1.) Prinzipien des Konzeptes

Straßenbenützungsgebühren haben vor allem die Aufgabe, Finanzierungsbeiträge für Erhalt und Ausbau von Kfz-Infrastruktur zu erbringen. Sie haben meist nur formale, jedoch keine wirklich explizit mobilitäts-beeinflussenden oder verkehrslenkenden Ziele, da der dafür gleichzeitig notwendige Ausbau einer „Alternative“ (z.B. öffentlicher Nahverkehr, Schienen-Cargoverkehr, etc.) oft unterfinanziert ist oder gar gänzlich unterbleibt.



2.) zu Wirkungen des Konzeptes

Preise sind als Steuerungsinstrumente besonders wirksam, wenn sie bei Wahlentscheidungen (zwischen vergleichbaren Gütern oder Dienstleistungen) vom Nutzer verglichen werden können.

Eine solch rationale Entscheidung hat eine möglichst objektive Situationsanalyse zur Voraussetzung (Nutzen-Kosten-Abwägung). Preise sind daher ein geeignetes Instrument, um auf gering emotionalisierte Situationen Einfluss zu nehmen. Ein Beispiel hierfür wäre eine Entscheidung, ob Gas-, Öl-, oder Elektroheizungen bei einem privaten Hausbau Verwendung finden sollen.

Die Frage, ob Preise ebenso effektiv auch im Verkehrsgeschehen steuern können, wird wohl skeptischer beantwortet werden müssen: Wie gezeigt werden konnte, beruhen Nutzungsentscheidungen oft nicht auf rationalen Abwägungen. Vielmehr lässt sich sagen, dass Verkehrsideologien emotionale Nutzungs-, Verhaltens- und Wertemuster vorgeben, die eine rationale Abwägung der Verkehrsmittelwahl stark erschweren.

Der emotinale Stellenwert des Kfz ist so viel höher als der des Öffentlichen Verkehrs, dass eine Konkurrenzsituation, die mittels Preisen beeinflusst werden könnte, wohl nicht mehr wirklich vorliegt.

Vergleicht man den Pep! des Kfz mit dem des Öffentlichen Verkehrs, dann wird schnell deutlich, dass ein großes Kräfteungleichgewicht herrscht.
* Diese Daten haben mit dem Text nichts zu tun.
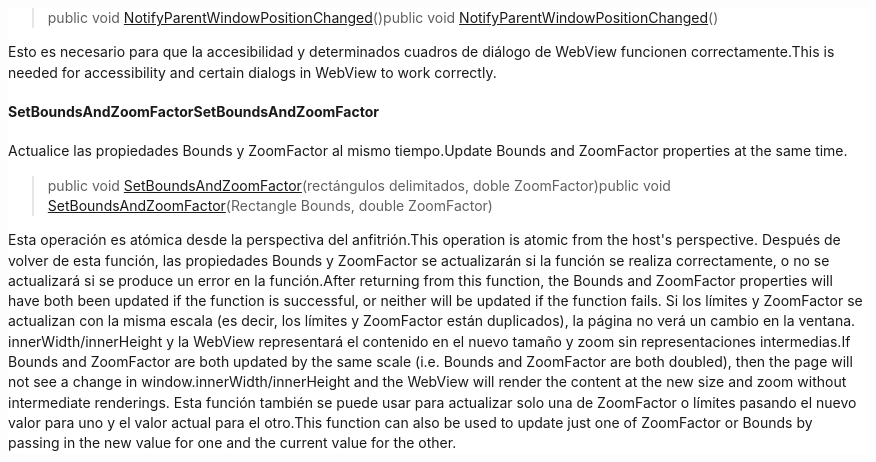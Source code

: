> <span data-ttu-id="84485-243">public void [NotifyParentWindowPositionChanged](#notifyparentwindowpositionchanged)()</span><span class="sxs-lookup"><span data-stu-id="84485-243">public void [NotifyParentWindowPositionChanged](#notifyparentwindowpositionchanged)()</span></span>

<span data-ttu-id="84485-244">Esto es necesario para que la accesibilidad y determinados cuadros de diálogo de WebView funcionen correctamente.</span><span class="sxs-lookup"><span data-stu-id="84485-244">This is needed for accessibility and certain dialogs in WebView to work correctly.</span></span>

#### <span data-ttu-id="84485-245">SetBoundsAndZoomFactor</span><span class="sxs-lookup"><span data-stu-id="84485-245">SetBoundsAndZoomFactor</span></span> 

<span data-ttu-id="84485-246">Actualice las propiedades Bounds y ZoomFactor al mismo tiempo.</span><span class="sxs-lookup"><span data-stu-id="84485-246">Update Bounds and ZoomFactor properties at the same time.</span></span>

> <span data-ttu-id="84485-247">public void [SetBoundsAndZoomFactor](#setboundsandzoomfactor)(rectángulos delimitados, doble ZoomFactor)</span><span class="sxs-lookup"><span data-stu-id="84485-247">public void [SetBoundsAndZoomFactor](#setboundsandzoomfactor)(Rectangle Bounds, double ZoomFactor)</span></span>

<span data-ttu-id="84485-248">Esta operación es atómica desde la perspectiva del anfitrión.</span><span class="sxs-lookup"><span data-stu-id="84485-248">This operation is atomic from the host's perspective.</span></span> <span data-ttu-id="84485-249">Después de volver de esta función, las propiedades Bounds y ZoomFactor se actualizarán si la función se realiza correctamente, o no se actualizará si se produce un error en la función.</span><span class="sxs-lookup"><span data-stu-id="84485-249">After returning from this function, the Bounds and ZoomFactor properties will have both been updated if the function is successful, or neither will be updated if the function fails.</span></span> <span data-ttu-id="84485-250">Si los límites y ZoomFactor se actualizan con la misma escala (es decir, los límites y ZoomFactor están duplicados), la página no verá un cambio en la ventana. innerWidth/innerHeight y la WebView representará el contenido en el nuevo tamaño y zoom sin representaciones intermedias.</span><span class="sxs-lookup"><span data-stu-id="84485-250">If Bounds and ZoomFactor are both updated by the same scale (i.e. Bounds and ZoomFactor are both doubled), then the page will not see a change in window.innerWidth/innerHeight and the WebView will render the content at the new size and zoom without intermediate renderings.</span></span> <span data-ttu-id="84485-251">Esta función también se puede usar para actualizar solo una de ZoomFactor o límites pasando el nuevo valor para uno y el valor actual para el otro.</span><span class="sxs-lookup"><span data-stu-id="84485-251">This function can also be used to update just one of ZoomFactor or Bounds by passing in the new value for one and the current value for the other.</span></span>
Dies lässt eine Steuerungsmöglichkeit allein über Preise sehr fragwürdig scheinen. Während auf Preissteigerungen beim Öffentlichen Verkehr stets sehr sensibel und ablehnend reagiert wird, ist die Zahlungsbereitschaft beim imageträchtigen Kfz deutlich höher.

Das Preisargument greift beim Kfz nur sehr schwach, weil die individuelle Kfz-Preis-Leistungs-Bilanz durch Emotionen stark verzerrt wird. Die Nutzen-Kosten-Abwägung steht beim Kfz vor allem auf emotionaler Basis, und eben kaum auf rationalen Fakten.

Oft sind hohe Preise sogar geeignet, den subjektiven Wert eines Objekts noch zu verstärken: Wenn man schon so viel Geld bezahlt, wird es schwieriger, Unsinnigkeit zuzugeben, da damit stets auch eine Abwertung der eigenen Person verbunden ist ("Fehlentscheidung").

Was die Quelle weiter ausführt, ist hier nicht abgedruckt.